I serve my applications via a populated Nginx image deployed in Kubernetes, and was already using a multi-stage build for this purpose:

# Build the React app with Yarn
FROM node:13.12.0-alpine as build
WORKDIR /app
ENV PATH /app/node_modules/.bin:$PATH
COPY package.json ./
RUN npm install yarn
RUN yarn install
COPY . ./
RUN yarn run build

# Copy the built application into Nginx for serving
FROM nginx:stable-alpine
COPY --from=build /app/build /usr/share/nginx/html
COPY --from=go-downloader /go/bin/runtime-js-env /

COPY docker-nginx.conf /etc/nginx/conf.d/default.conf

EXPOSE 80
CMD ["nginx", "-g", "daemon off;"]

I need to extend this to do the following:

  • Download runtime-js-env
  • Execute runtime-js-env every time the container starts

Getting the binary to execute is straight forward:

FROM golang:1.15.6-alpine3.12 as go-downloader
RUN apk update && apk upgrade && \
    apk add --no-cache bash git openssh
RUN go get github.com/nrmitchi/runtime-js-env

Note that github.com/nrmitchi/runtime-js-env is forked from the original version at github.com/lithictech/runtime-js-env. This was due to a bug that I need to fix.
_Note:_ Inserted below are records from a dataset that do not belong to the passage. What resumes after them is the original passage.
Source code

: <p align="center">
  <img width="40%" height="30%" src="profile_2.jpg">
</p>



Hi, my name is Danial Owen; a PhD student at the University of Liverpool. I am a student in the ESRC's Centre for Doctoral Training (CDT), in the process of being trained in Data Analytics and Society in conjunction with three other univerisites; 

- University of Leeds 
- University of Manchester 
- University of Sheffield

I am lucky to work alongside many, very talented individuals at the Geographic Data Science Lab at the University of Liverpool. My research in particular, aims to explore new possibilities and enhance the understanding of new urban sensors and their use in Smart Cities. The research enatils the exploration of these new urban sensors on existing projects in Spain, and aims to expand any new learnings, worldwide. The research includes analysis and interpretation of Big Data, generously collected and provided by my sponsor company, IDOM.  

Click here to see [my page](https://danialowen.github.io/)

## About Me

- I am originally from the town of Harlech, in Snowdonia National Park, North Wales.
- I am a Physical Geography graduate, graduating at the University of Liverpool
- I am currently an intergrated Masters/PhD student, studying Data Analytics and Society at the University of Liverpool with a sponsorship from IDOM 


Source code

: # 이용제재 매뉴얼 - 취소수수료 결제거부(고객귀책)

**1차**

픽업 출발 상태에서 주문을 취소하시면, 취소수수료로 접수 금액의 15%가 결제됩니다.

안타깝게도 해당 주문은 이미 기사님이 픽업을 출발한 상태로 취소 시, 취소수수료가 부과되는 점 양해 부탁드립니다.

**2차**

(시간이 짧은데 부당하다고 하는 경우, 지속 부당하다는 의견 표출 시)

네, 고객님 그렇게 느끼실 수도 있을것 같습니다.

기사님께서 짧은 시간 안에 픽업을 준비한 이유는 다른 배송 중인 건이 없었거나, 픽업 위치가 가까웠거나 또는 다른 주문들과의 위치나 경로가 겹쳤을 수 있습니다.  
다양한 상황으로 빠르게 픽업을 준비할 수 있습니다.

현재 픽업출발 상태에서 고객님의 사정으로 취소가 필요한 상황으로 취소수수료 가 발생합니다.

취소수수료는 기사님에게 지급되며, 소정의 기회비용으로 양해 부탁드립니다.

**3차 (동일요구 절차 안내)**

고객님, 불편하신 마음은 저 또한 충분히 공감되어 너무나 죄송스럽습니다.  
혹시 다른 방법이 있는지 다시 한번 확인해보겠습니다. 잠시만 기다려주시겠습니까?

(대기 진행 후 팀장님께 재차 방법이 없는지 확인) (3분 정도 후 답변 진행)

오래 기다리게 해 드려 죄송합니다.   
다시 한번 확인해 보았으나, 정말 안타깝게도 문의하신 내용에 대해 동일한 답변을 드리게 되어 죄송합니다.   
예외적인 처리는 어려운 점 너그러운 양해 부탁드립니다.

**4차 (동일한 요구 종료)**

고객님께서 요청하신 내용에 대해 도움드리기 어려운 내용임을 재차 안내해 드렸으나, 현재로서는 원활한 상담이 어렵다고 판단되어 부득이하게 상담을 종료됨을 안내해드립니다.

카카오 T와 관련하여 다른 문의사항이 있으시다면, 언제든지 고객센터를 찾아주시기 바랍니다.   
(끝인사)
More on that below.

I can add this in to my existing multi-stage build, and copy the built file in to my final image.

Regarding executing the tool on start up, the nginx image has an entrypoint which will execute any scripts under /docker-entrypoint.d/. This is perfect for our use case.

We can drop the following script in to that directory, and it will execute any time the container starts:

/runtime-js-env -i /usr/share/nginx/html/index.html && \
  chmod 644 /usr/share/nginx/html/index.html

The chmod command is necessary due to a bug with runtime-js-env mangling file permissions. This can be removed when this bug is fixed.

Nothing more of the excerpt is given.